Exercise
Search each line below for the word "figure" and list those that contain it.

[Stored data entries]
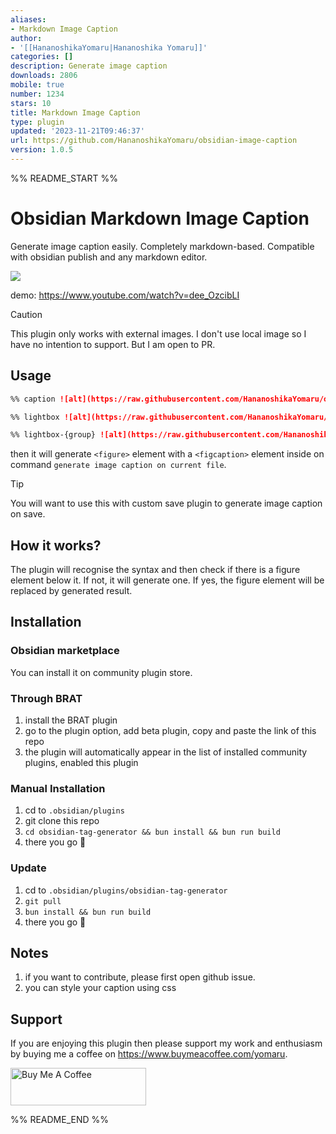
 ```yaml
---
aliases:
- Markdown Image Caption
author:
- '[[HananoshikaYomaru|Hananoshika Yomaru]]'
categories: []
description: Generate image caption
downloads: 2806
mobile: true
number: 1234
stars: 10
title: Markdown Image Caption
type: plugin
updated: '2023-11-21T09:46:37'
url: https://github.com/HananoshikaYomaru/obsidian-image-caption
version: 1.0.5
---
```


%% README_START %%

# Obsidian Markdown Image Caption

Generate image caption easily. Completely markdown-based. Compatible with obsidian publish and any markdown editor.

![](https://share.cleanshot.com/NTvJk3hg+)

demo: <https://www.youtube.com/watch?v=dee_OzcibLI>

> [!CAUTION]
> This plugin only works with external images. I don't use local image so I have no intention to support. But I am open to PR.

## Usage

```md
%% caption ![alt](https://raw.githubusercontent.com/HananoshikaYomaru/obsidian-image-caption/HEAD/src) %%

%% lightbox ![alt](https://raw.githubusercontent.com/HananoshikaYomaru/obsidian-image-caption/HEAD/src) %%

%% lightbox-{group} ![alt](https://raw.githubusercontent.com/HananoshikaYomaru/obsidian-image-caption/HEAD/src) %%
```

then it will generate `<figure>` element with a `<figcaption>` element inside on command `generate image caption on current file`.

> [!TIP]
> You will want to use this with custom save plugin to generate image caption on save.

## How it works?

The plugin will recognise the syntax and then check if there is a figure element below it. If not, it will generate one. If yes, the figure element will be replaced by generated result.

## Installation

### Obsidian marketplace

You can install it on community plugin store.

### Through BRAT

1. install the BRAT plugin
2. go to the plugin option, add beta plugin, copy and paste the link of this repo
3. the plugin will automatically appear in the list of installed community plugins, enabled this plugin

### Manual Installation

1. cd to `.obsidian/plugins`
2. git clone this repo
3. `cd obsidian-tag-generator && bun install && bun run build`
4. there you go 🎉

### Update

1. cd to `.obsidian/plugins/obsidian-tag-generator`
2. `git pull`
3. `bun install && bun run build`
4. there you go 🎉

## Notes

1. if you want to contribute, please first open github issue.
2. you can style your caption using css

## Support

If you are enjoying this plugin then please support my work and enthusiasm by buying me a coffee on <https://www.buymeacoffee.com/yomaru>.

<a href="https://www.buymeacoffee.com/yomaru" target="_blank"><img src="https://cdn.buymeacoffee.com/buttons/v2/default-yellow.png" alt="Buy Me A Coffee" style="height: 60px !important;width: 217px !important;" ></a>


%% README_END %%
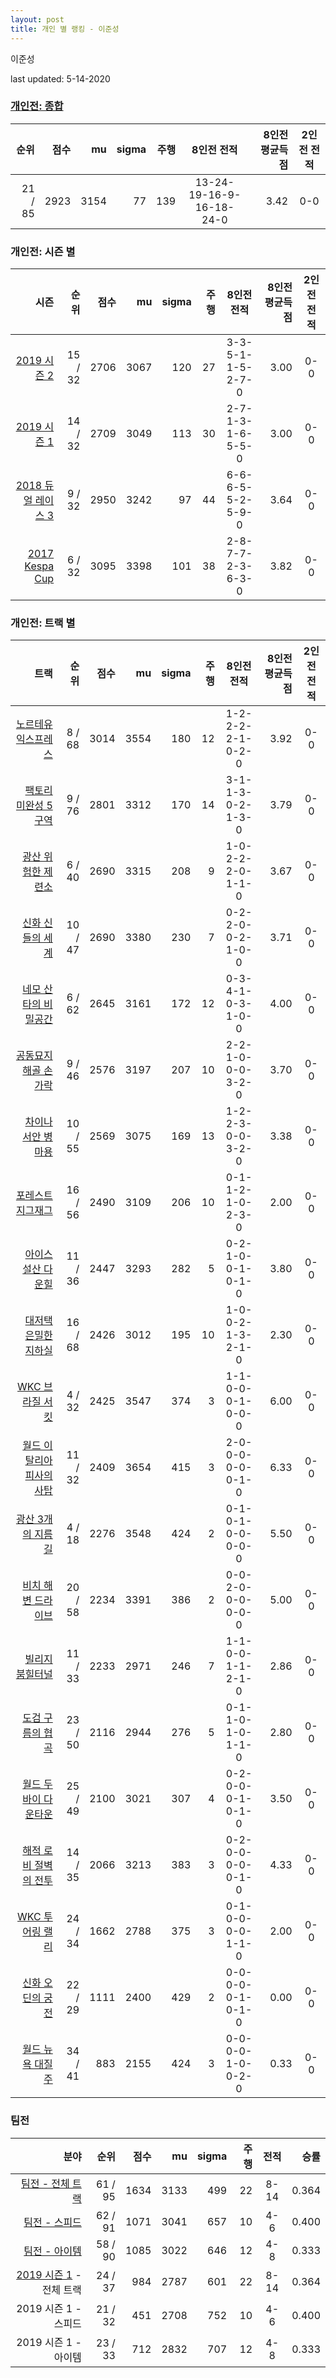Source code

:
 ```yaml
---
layout: post
title: 개인 별 랭킹 - 이준성
---
```


이준성

last updated: 5-14-2020

### [개인전: 종합](../singles-full)

| 순위 | 점수 | mu | sigma | 주행 | 8인전 전적 | 8인전 평균득점 | 2인전 전적 |
|---:|---:|---:|---:|---:|:---:|---:|:---:|
| 21 / 85 | 2923 | 3154 | 77 | 139 | 13-24-19-16-9-16-18-24-0 | 3.42 | 0-0 |

### 개인전: 시즌 별

| 시즌 | 순위 | 점수 | mu | sigma | 주행 | 8인전 전적 | 8인전 평균득점 | 2인전 전적 |
|---:|---:|---:|---:|---:|---:|:---:|---:|:---:|
| [2019 시즌 2](../singles-s2019_2) | 15 / 32 | 2706 | 3067 | 120 | 27 |  3-3-5-1-1-5-2-7-0 | 3.00 | 0-0 |
| [2019 시즌 1](../singles-s2019_1) | 14 / 32 | 2709 | 3049 | 113 | 30 |  2-7-1-3-1-6-5-5-0 | 3.00 | 0-0 |
| [2018 듀얼 레이스 3](../singles-s2018_1) | 9 / 32 | 2950 | 3242 | 97 | 44 |  6-6-6-5-5-2-5-9-0 | 3.64 | 0-0 |
| [2017 Kespa Cup](../singles-s2017_2) | 6 / 32 | 3095 | 3398 | 101 | 38 |  2-8-7-7-2-3-6-3-0 | 3.82 | 0-0 |

### 개인전: 트랙 별

| 트랙 | 순위 | 점수 | mu | sigma | 주행 | 8인전 전적 | 8인전 평균득점 | 2인전 전적 |
|---:|---:|---:|---:|---:|---:|:---:|---:|:---:|
| [노르테유 익스프레스](../noex) | 8 / 68 | 3014 | 3554 | 180 | 12 | 1-2-2-2-2-1-0-2-0 | 3.92 | 0-0 |
| [팩토리 미완성 5구역](../district5) | 9 / 76 | 2801 | 3312 | 170 | 14 | 3-1-1-3-0-2-1-3-0 | 3.79 | 0-0 |
| [광산 위험한 제련소](../jeryeonso) | 6 / 40 | 2690 | 3315 | 208 | 9 | 1-0-2-2-2-0-1-1-0 | 3.67 | 0-0 |
| [신화 신들의 세계](../shinsegye) | 10 / 47 | 2690 | 3380 | 230 | 7 | 0-2-2-0-0-2-1-0-0 | 3.71 | 0-0 |
| [네모 산타의 비밀공간](../santa) | 6 / 62 | 2645 | 3161 | 172 | 12 | 0-3-4-1-0-3-1-0-0 | 4.00 | 0-0 |
| [공동묘지 해골 손가락](../haeson) | 9 / 46 | 2576 | 3197 | 207 | 10 | 2-2-1-0-0-0-3-2-0 | 3.70 | 0-0 |
| [차이나 서안 병마용](../byeongma) | 10 / 55 | 2569 | 3075 | 169 | 13 | 1-2-2-3-0-0-3-2-0 | 3.38 | 0-0 |
| [포레스트 지그재그](../zigzag) | 16 / 56 | 2490 | 3109 | 206 | 10 | 0-1-1-2-1-0-2-3-0 | 2.00 | 0-0 |
| [아이스 설산 다운힐](../seolsan) | 11 / 36 | 2447 | 3293 | 282 | 5 | 0-2-1-0-0-1-0-1-0 | 3.80 | 0-0 |
| [대저택 은밀한 지하실](../jeotaek) | 16 / 68 | 2426 | 3012 | 195 | 10 | 1-0-0-2-1-3-2-1-0 | 2.30 | 0-0 |
| [WKC 브라질 서킷](../brazil) | 4 / 32 | 2425 | 3547 | 374 | 3 | 1-1-0-0-0-1-0-0-0 | 6.00 | 0-0 |
| [월드 이탈리아 피사의 사탑](../pizza) | 11 / 32 | 2409 | 3654 | 415 | 3 | 2-0-0-0-0-0-0-1-0 | 6.33 | 0-0 |
| [광산 3개의 지름길](../gwangsamji) | 4 / 18 | 2276 | 3548 | 424 | 2 | 0-1-0-1-0-0-0-0-0 | 5.50 | 0-0 |
| [비치 해변 드라이브](../haebyun) | 20 / 58 | 2234 | 3391 | 386 | 2 | 0-0-2-0-0-0-0-0-0 | 5.00 | 0-0 |
| [빌리지 붐힐터널](../boomhill) | 11 / 33 | 2233 | 2971 | 246 | 7 | 1-1-0-0-1-1-2-1-0 | 2.86 | 0-0 |
| [도검 구름의 협곡](../hyupgog) | 23 / 50 | 2116 | 2944 | 276 | 5 | 0-1-1-0-1-0-1-1-0 | 2.80 | 0-0 |
| [월드 두바이 다운타운](../dubai) | 25 / 49 | 2100 | 3021 | 307 | 4 | 0-2-0-0-0-1-0-1-0 | 3.50 | 0-0 |
| [해적 로비 절벽의 전투](../lobby) | 14 / 35 | 2066 | 3213 | 383 | 3 | 0-2-0-0-0-0-0-1-0 | 4.33 | 0-0 |
| [WKC 투어링 랠리](../rally) | 24 / 34 | 1662 | 2788 | 375 | 3 | 0-1-0-0-0-0-1-1-0 | 2.00 | 0-0 |
| [신화 오딘의 궁전](../odin) | 22 / 29 | 1111 | 2400 | 429 | 2 | 0-0-0-0-0-1-0-1-0 | 0.00 | 0-0 |
| [월드 뉴욕 대질주](../newyork) | 34 / 41 | 883 | 2155 | 424 | 3 | 0-0-0-0-1-0-0-2-0 | 0.33 | 0-0 |

### 팀전

| 분야 | 순위 | 점수 | mu | sigma | 주행 | 전적 | 승률 |
|---:|---:|---:|---:|---:|---:|:---:|---:|
| [팀전 - 전체 트랙](../team-full) | 61 / 95 | 1634 | 3133 | 499 | 22 | 8-14 | 0.364 |
| [팀전 - 스피드](../team-speed) | 62 / 91 | 1071 | 3041 | 657 | 10 | 4-6 | 0.400 |
| [팀전 - 아이템](../team-item) | 58 / 90 | 1085 | 3022 | 646 | 12 | 4-8 | 0.333 |
| [2019 시즌 1](../teams-t2019_1) - 전체 트랙 | 24 / 37 | 984 | 2787 | 601 | 22 | 8-14 | 0.364 |
| 2019 시즌 1 - 스피드 | 21 / 32 | 451 | 2708 | 752 | 10 | 4-6 | 0.400 |
| 2019 시즌 1 - 아이템 | 23 / 33 | 712 | 2832 | 707 | 12 | 4-8 | 0.333 |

Written solution
then it will generate `<figure>` element with a `<figcaption>` element inside on command `generate image caption on current file`.
The plugin will recognise the syntax and then check if there is a figure element below it. If not, it will generate one. If yes, the figure element will be replaced by generated result.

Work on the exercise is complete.